Product has been added to the basket

Laxford Brae Road Section

Sutherland, Scotland

Laxford Brae

The cuttings excavated in the 1980s as part of the A838 road improvements between Laxford Bridge and Rhiconich, in NW Scotland, provide dramatic exposures of gneisses that give a glimpse of processes that operate in the middle continental crust during mountain building.

Consequently the cuttings are much used by student groups studying tectonic processes – especially one site termed the “multi-coloured rock stop” on the interpretative panel in the adjacent layby.

Laxford Brae

The cutting contains various types of metamorphosed igneous rocks that are now various forms of gneiss. Their igneous precursors include tomalites and dolerites – now recrystallized into grey gneisses and (black) amphibolites. Crossing these are various different granitic intrusions, including coarse-grained pegmatites. 

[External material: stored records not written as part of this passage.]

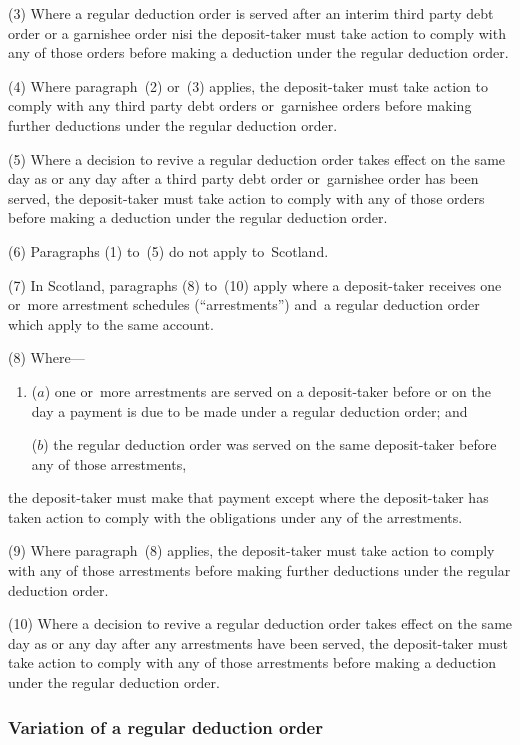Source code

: \documentclass[12pt,a4paper]{article}
\begin{document}
(3) Where a regular deduction order is served after an interim third party debt order or a garnishee order nisi the deposit-taker must take action to comply with any of those orders before making a deduction under the regular deduction order.

(4) Where paragraph~(2) or~(3) applies, the deposit-taker must take action to comply with any third party debt orders or~garnishee orders before making further deductions under the regular deduction order.

(5) Where a decision to revive a regular deduction order takes effect on the same day as or any day after a third party debt order or~garnishee order has been served, the deposit-taker must take action to comply with any of those orders before making a deduction under the regular deduction order.

(6) Paragraphs (1) to~(5) do not apply to~Scotland.

(7) In Scotland, paragraphs (8) to~(10) apply where a deposit-taker receives one or~more arrestment schedules (“arrestments”) and~a regular deduction order which apply to the same account.

(8) Where—
\begin{enumerate}\item[]
($a$) one or~more arrestments are served on a deposit-taker before or on the day a payment is due to be made under a regular deduction order; and

($b$) the regular deduction order was served on the same deposit-taker before any of those arrestments,
\end{enumerate}
the deposit-taker must make that payment except where the deposit-taker has taken action to comply with the obligations under any of the arrestments.

(9) Where paragraph~(8) applies, the deposit-taker must take action to comply with any of those arrestments before making further deductions under the regular deduction order.

(10) Where a decision to revive a regular deduction order takes effect on the same day as or any day after any arrestments have been served, the deposit-taker must take action to comply with any of those arrestments before making a deduction under the regular deduction order.

\subsubsection[25I. Variation of a regular deduction order]{Variation of a regular deduction order}
\end{document}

All the units have been sheared. The grey gneises and amphibolites are smeared together so that any original intrusive discordances are obliterated. The granitic bodies are less deformed and show complex jogs that chart the development of spaces into which this magma has been emplaced during that later part of the shearing. The effect of granites in the shear zone can be seen along the cutting – where gneisses have folded adjacent to the presumably more rigid granitic intrusions (so-called flanking folds). 

The age of shear deformation at Laxford can be established by radiometric dating of the granitic intrusions. These have yielded ages of c 1855 million years. However, the grey gneisses are much older (2700-2800 million years). Collectively these outcrops chart the youngest part of the history of the Lewisian complex in NW Scotland while these rocks were still in the middle crust. Subsequently these units were uplifted to close to the earth’s surface so that they were overlain by the Torridonian strata – some 1.2 billion years ago. 

These outcrops are part of the NW Highlands Geopark.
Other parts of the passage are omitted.